If someone were to say, "He is such an air head" or "He's lost his mind" that would be considered a pretty rude insult. In the case of one recent patient in Northern Ireland however, it was, at least in part, accurate.
A general practitioner there wrote a case report for the British Medical Journal about a patient who presented with balance problems and one-sided weakness that turned out to be caused by a rare neurological phenomenon that even most neurosurgeons do not see that often.
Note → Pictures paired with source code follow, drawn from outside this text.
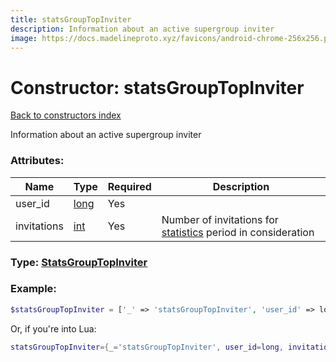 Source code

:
 ```yaml
---
title: statsGroupTopInviter
description: Information about an active supergroup inviter
image: https://docs.madelineproto.xyz/favicons/android-chrome-256x256.png
---
```

# Constructor: statsGroupTopInviter  
[Back to constructors index](index.md)



Information about an active supergroup inviter

### Attributes:

| Name     |    Type       | Required | Description |
|----------|---------------|----------|-------------|
|user\_id|[long](../types/long.md) | Yes|
|invitations|[int](../types/int.md) | Yes|Number of invitations for [statistics](https://core.telegram.org/api/stats) period in consideration|



### Type: [StatsGroupTopInviter](../types/StatsGroupTopInviter.md)


### Example:

```php
$statsGroupTopInviter = ['_' => 'statsGroupTopInviter', 'user_id' => long, 'invitations' => int];
```  


Or, if you're into Lua:

```lua
statsGroupTopInviter={_='statsGroupTopInviter', user_id=long, invitations=int}

```


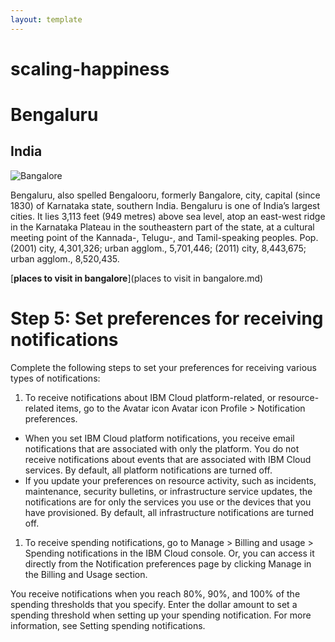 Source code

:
 ```yaml
---
layout: template
---
```


# scaling-happiness

# Bengaluru
## India

![Bangalore](https://roofandfloor.thehindu.com/real-estate-blog/wp-content/uploads/sites/14/2018/12/Bangalore-2018-WRAP-UP-840x480.jpg)

Bengaluru, also spelled Bengalooru, formerly Bangalore, city, capital (since 1830) of Karnataka state, southern India. Bengaluru is one of India’s largest cities. It lies 3,113 feet (949 metres) above sea level, 
atop an east-west ridge in the Karnataka Plateau in the southeastern part of the state, at a cultural meeting point of the Kannada-, Telugu-, and Tamil-speaking peoples. Pop. (2001) city, 4,301,326; urban agglom., 
5,701,446; (2011) city, 8,443,675; urban agglom., 8,520,435.

[**places to visit in bangalore**](places to visit in bangalore.md)



# Step 5: Set preferences for receiving notifications #

Complete the following steps to set your preferences for receiving various types of notifications:


1. To receive notifications about IBM Cloud platform-related, or resource-related items, go to the Avatar icon Avatar icon Profile > Notification preferences.

-  When you set IBM Cloud platform notifications, you receive email notifications that are associated with only the platform. You do not receive notifications about events that are associated with IBM Cloud services. By default, all platform notifications are turned off.
-  If you update your preferences on resource activity, such as incidents, maintenance, security bulletins, or infrastructure service updates, the notifications are for only the services you use or the devices that you have provisioned. By default, all infrastructure notifications are turned off.

1. To receive spending notifications, go to Manage > Billing and usage > Spending notifications in the IBM Cloud console. Or, you can access it directly from the Notification preferences page by clicking Manage in the Billing and Usage section.

You receive notifications when you reach 80%, 90%, and 100% of the spending thresholds that you specify. Enter the dollar amount to set a spending threshold when setting up your spending notification. For more information, see Setting spending notifications.
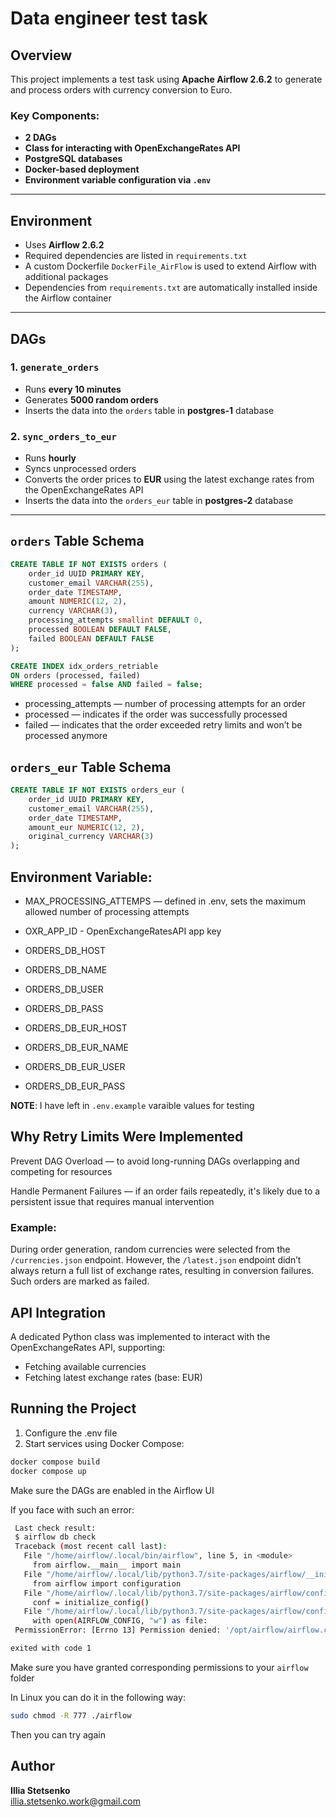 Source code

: # Data engineer test task

## Overview

This project implements a test task using **Apache Airflow 2.6.2** to generate and process orders with currency conversion to Euro.

### Key Components:
- **2 DAGs**
- **Class for interacting with OpenExchangeRates API**
- **PostgreSQL databases**
- **Docker-based deployment**
- **Environment variable configuration via `.env`**

---

## Environment

- Uses **Airflow 2.6.2**
- Required dependencies are listed in `requirements.txt`
- A custom Dockerfile `DockerFile_AirFlow` is used to extend Airflow with additional packages
- Dependencies from `requirements.txt` are automatically installed inside the Airflow container

---

## DAGs

### 1. `generate_orders`
- Runs **every 10 minutes**
- Generates **5000 random orders**
- Inserts the data into the `orders` table in **postgres-1** database

### 2. `sync_orders_to_eur`
- Runs **hourly**
- Syncs unprocessed orders
- Converts the order prices to **EUR** using the latest exchange rates from the OpenExchangeRates API
- Inserts the data into the `orders_eur` table in **postgres-2** database

---

## `orders` Table Schema

```sql
CREATE TABLE IF NOT EXISTS orders (
    order_id UUID PRIMARY KEY,
    customer_email VARCHAR(255),
    order_date TIMESTAMP,
    amount NUMERIC(12, 2),
    currency VARCHAR(3),
    processing_attempts smallint DEFAULT 0,
    processed BOOLEAN DEFAULT FALSE,
    failed BOOLEAN DEFAULT FALSE
);

CREATE INDEX idx_orders_retriable
ON orders (processed, failed)
WHERE processed = false AND failed = false;
```

- processing_attempts — number of processing attempts for an order
- processed — indicates if the order was successfully processed
- failed — indicates that the order exceeded retry limits and won’t be processed anymore

## `orders_eur` Table Schema
```sql
CREATE TABLE IF NOT EXISTS orders_eur (
    order_id UUID PRIMARY KEY,
    customer_email VARCHAR(255),
    order_date TIMESTAMP,
    amount_eur NUMERIC(12, 2),
    original_currency VARCHAR(3)
);
```

## Environment Variable:
- MAX_PROCESSING_ATTEMPS — defined in .env, sets the maximum allowed number of processing attempts
- OXR_APP_ID - OpenExchangeRatesAPI app key

- ORDERS_DB_HOST
- ORDERS_DB_NAME
- ORDERS_DB_USER
- ORDERS_DB_PASS

- ORDERS_DB_EUR_HOST
- ORDERS_DB_EUR_NAME
- ORDERS_DB_EUR_USER
- ORDERS_DB_EUR_PASS

**NOTE**: I have left in `.env.example` varaible values for testing

## Why Retry Limits Were Implemented
Prevent DAG Overload — to avoid long-running DAGs overlapping and competing for resources

Handle Permanent Failures — if an order fails repeatedly, it's likely due to a persistent issue that requires manual intervention

### Example:
During order generation, random currencies were selected from the `/currencies.json` endpoint. However, the `/latest.json` endpoint didn’t always return a full list of exchange rates, resulting in conversion failures. Such orders are marked as failed.



## API Integration
A dedicated Python class was implemented to interact with the OpenExchangeRates API, supporting:
- Fetching available currencies
- Fetching latest exchange rates (base: EUR)

## Running the Project
1. Configure the .env file
2. Start services using Docker Compose:

```bash
docker compose build
docker compose up
```
Make sure the DAGs are enabled in the Airflow UI

If you face with such an error:
```bash
 Last check result:
 $ airflow db check
 Traceback (most recent call last):
   File "/home/airflow/.local/bin/airflow", line 5, in <module>
     from airflow.__main__ import main
   File "/home/airflow/.local/lib/python3.7/site-packages/airflow/__init__.py", line 52, in <module>
     from airflow import configuration
   File "/home/airflow/.local/lib/python3.7/site-packages/airflow/configuration.py", line 1814, in <module>
     conf = initialize_config()
   File "/home/airflow/.local/lib/python3.7/site-packages/airflow/configuration.py", line 1516, in initialize_config
     with open(AIRFLOW_CONFIG, "w") as file:
 PermissionError: [Errno 13] Permission denied: '/opt/airflow/airflow.cfg'

exited with code 1
```
Make sure you have granted corresponding permissions to your `airflow` folder


In Linux you can do it in the following way:
```bash
sudo chmod -R 777 ./airflow
```
Then you can try again
## Author

**Illia Stetsenko**  
[illia.stetsenko.work@gmail.com](mailto:illia.stetsenko.work@gmail.com) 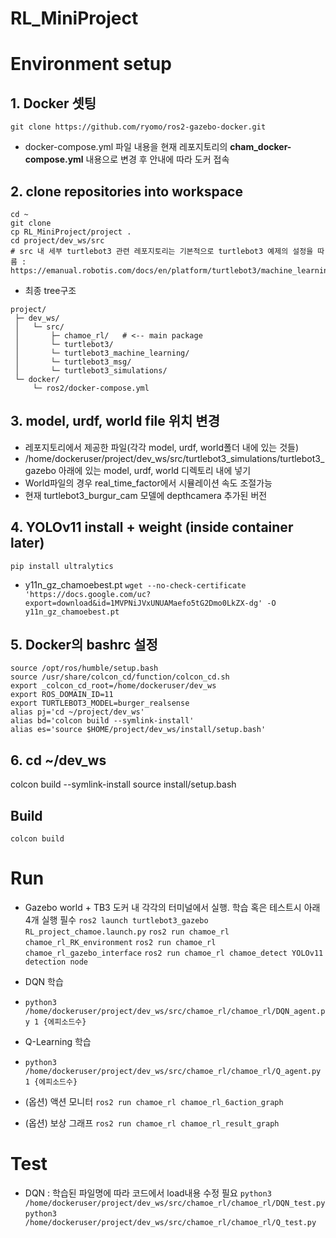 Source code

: # RL_MiniProject

# Environment setup
## 1. Docker 셋팅
`git clone https://github.com/ryomo/ros2-gazebo-docker.git`
* docker-compose.yml 파일 내용을 현재 레포지토리의 **cham_docker-compose.yml** 내용으로 변경 후 안내에 따라 도커 접속

## 2. clone repositories into workspace
```
cd ~  
git clone
cp RL_MiniProject/project .
cd project/dev_ws/src
# src 내 세부 turtlebot3 관련 레포지토리는 기본적으로 turtlebot3 예제의 설정을 따름 : https://emanual.robotis.com/docs/en/platform/turtlebot3/machine_learning/

```
* 최종 tree구조
```
project/ 
 ├─ dev_ws/
 │   └─ src/
 │       ├─ chamoe_rl/   # <‑‑ main package
 │       └─ turtlebot3/
 │       └─ turtlebot3_machine_learning/
 │       └─ turtlebot3_msg/
 │       └─ turtlebot3_simulations/
 └─ docker/
     └─ ros2/docker‑compose.yml
```

## 3. model, urdf, world file 위치 변경
* 레포지토리에서 제공한 파일(각각 model, urdf, world폴더 내에 있는 것들)
* /home/dockeruser/project/dev_ws/src/turtlebot3_simulations/turtlebot3_gazebo 아래에 있는 model, urdf, world 디렉토리 내에  넣기
* World파일의 경우 real_time_factor에서 시뮬레이션 속도 조절가능
* 현재 turtlebot3_burgur_cam 모델에 depthcamera 추가된 버전

## 4. YOLOv11 install + weight (inside container later)
`pip install ultralytics `
* y11n_gz_chamoebest.pt
`wget --no-check-certificate 'https://docs.google.com/uc?export=download&id=1MVPNiJVxUNUAMaefo5tG2Dmo0LkZX-dg' -O y11n_gz_chamoebest.pt`

## 5. Docker의 bashrc 설정
```
source /opt/ros/humble/setup.bash
source /usr/share/colcon_cd/function/colcon_cd.sh
export _colcon_cd_root=/home/dockeruser/dev_ws
export ROS_DOMAIN_ID=11
export TURTLEBOT3_MODEL=burger_realsense
alias pj='cd ~/project/dev_ws'
alias bd='colcon build --symlink-install'
alias es='source $HOME/project/dev_ws/install/setup.bash'
```

## 6. cd ~/dev_ws
colcon build --symlink-install
source install/setup.bash


## Build
`colcon build`

# Run
* Gazebo world + TB3 도커 내 각각의 터미널에서 실행. 학습 혹은 테스트시 아래 4개 실행 필수
`ros2 launch turtlebot3_gazebo RL_project_chamoe.launch.py`
`ros2 run chamoe_rl chamoe_rl_RK_environment`
`ros2 run chamoe_rl chamoe_rl_gazebo_interface`
`ros2 run chamoe_rl chamoe_detect YOLOv11 detection node`

* DQN 학습
* `python3 /home/dockeruser/project/dev_ws/src/chamoe_rl/chamoe_rl/DQN_agent.py 1 {에피소드수} `

* Q-Learning 학습
* `python3 /home/dockeruser/project/dev_ws/src/chamoe_rl/chamoe_rl/Q_agent.py 1 {에피소드수} `
  
* (옵션) 액션 모니터
`ros2 run chamoe_rl chamoe_rl_6action_graph`

* (옵션) 보상 그래프
`ros2 run chamoe_rl chamoe_rl_result_graph`

# Test 
* DQN : 학습된 파일명에 따라 코드에서 load내용 수정 필요
`python3 /home/dockeruser/project/dev_ws/src/chamoe_rl/chamoe_rl/DQN_test.py`
`python3 /home/dockeruser/project/dev_ws/src/chamoe_rl/chamoe_rl/Q_test.py`

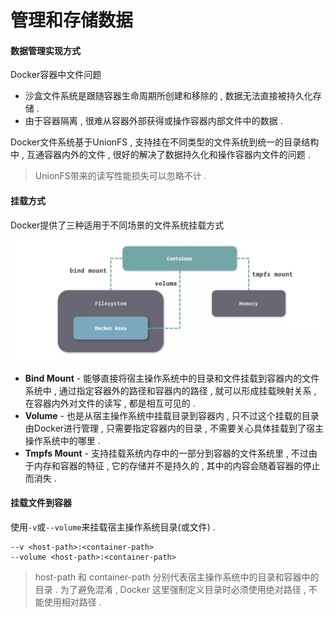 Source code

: # 管理和存储数据

#### 数据管理实现方式

Docker容器中文件问题

* 沙盒文件系统是跟随容器生命周期所创建和移除的 , 数据无法直接被持久化存储 . 
* 由于容器隔离 , 很难从容器外部获得或操作容器内部文件中的数据 . 

Docker文件系统基于UnionFS , 支持挂在不同类型的文件系统到统一的目录结构中 , 互通容器内外的文件 , 很好的解决了数据持久化和操作容器内文件的问题 .

> UnionFS带来的读写性能损失可以忽略不计 .

#### 挂载方式

Docker提供了三种适用于不同场景的文件系统挂载方式

![](/assets/wenjianxitongguazai.png)

* **Bind Mount** - 能够直接将宿主操作系统中的目录和文件挂载到容器内的文件系统中 , 通过指定容器外的路径和容器内的路径 , 就可以形成挂载映射关系 , 在容器内外对文件的读写 , 都是相互可见的 . 
* **Volume** - 也是从宿主操作系统中挂载目录到容器内 , 只不过这个挂载的目录由Docker进行管理 , 只需要指定容器内的目录 , 不需要关心具体挂载到了宿主操作系统中的哪里 .
* **Tmpfs Mount** - 支持挂载系统内存中的一部分到容器的文件系统里 , 不过由于内存和容器的特征 , 它的存储并不是持久的 , 其中的内容会随着容器的停止而消失 . 

#### 挂载文件到容器

使用`-v`或`--volume`来挂载宿主操作系统目录\(或文件\) .

```
--v <host-path>:<container-path>
--volume <host-path>:<container-path>
```

> host-path 和 container-path 分别代表宿主操作系统中的目录和容器中的目录 . 为了避免混淆 , Docker 这里强制定义目录时必须使用绝对路径 , 不能使用相对路径 .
Dr. Finlay Brown wrote the report on an 84-year-old patient of his who experienced a few months of falls and trouble staying balanced when walking. It's not unusual for this to happen in elderly patients, but this man was healthy, did not smoke, rarely drank and was not taking medications that could have caused the symptoms. Initially, doctors felt it was likely a stroke, but the patient did not have any facial weakness, trouble speaking or any visual disturbances. When images taken via CT and MRI scans were reviewed the problem became quite apparent. There was an air pocket, more than 3 inches long, that was compressing the frontal lobe of his brain.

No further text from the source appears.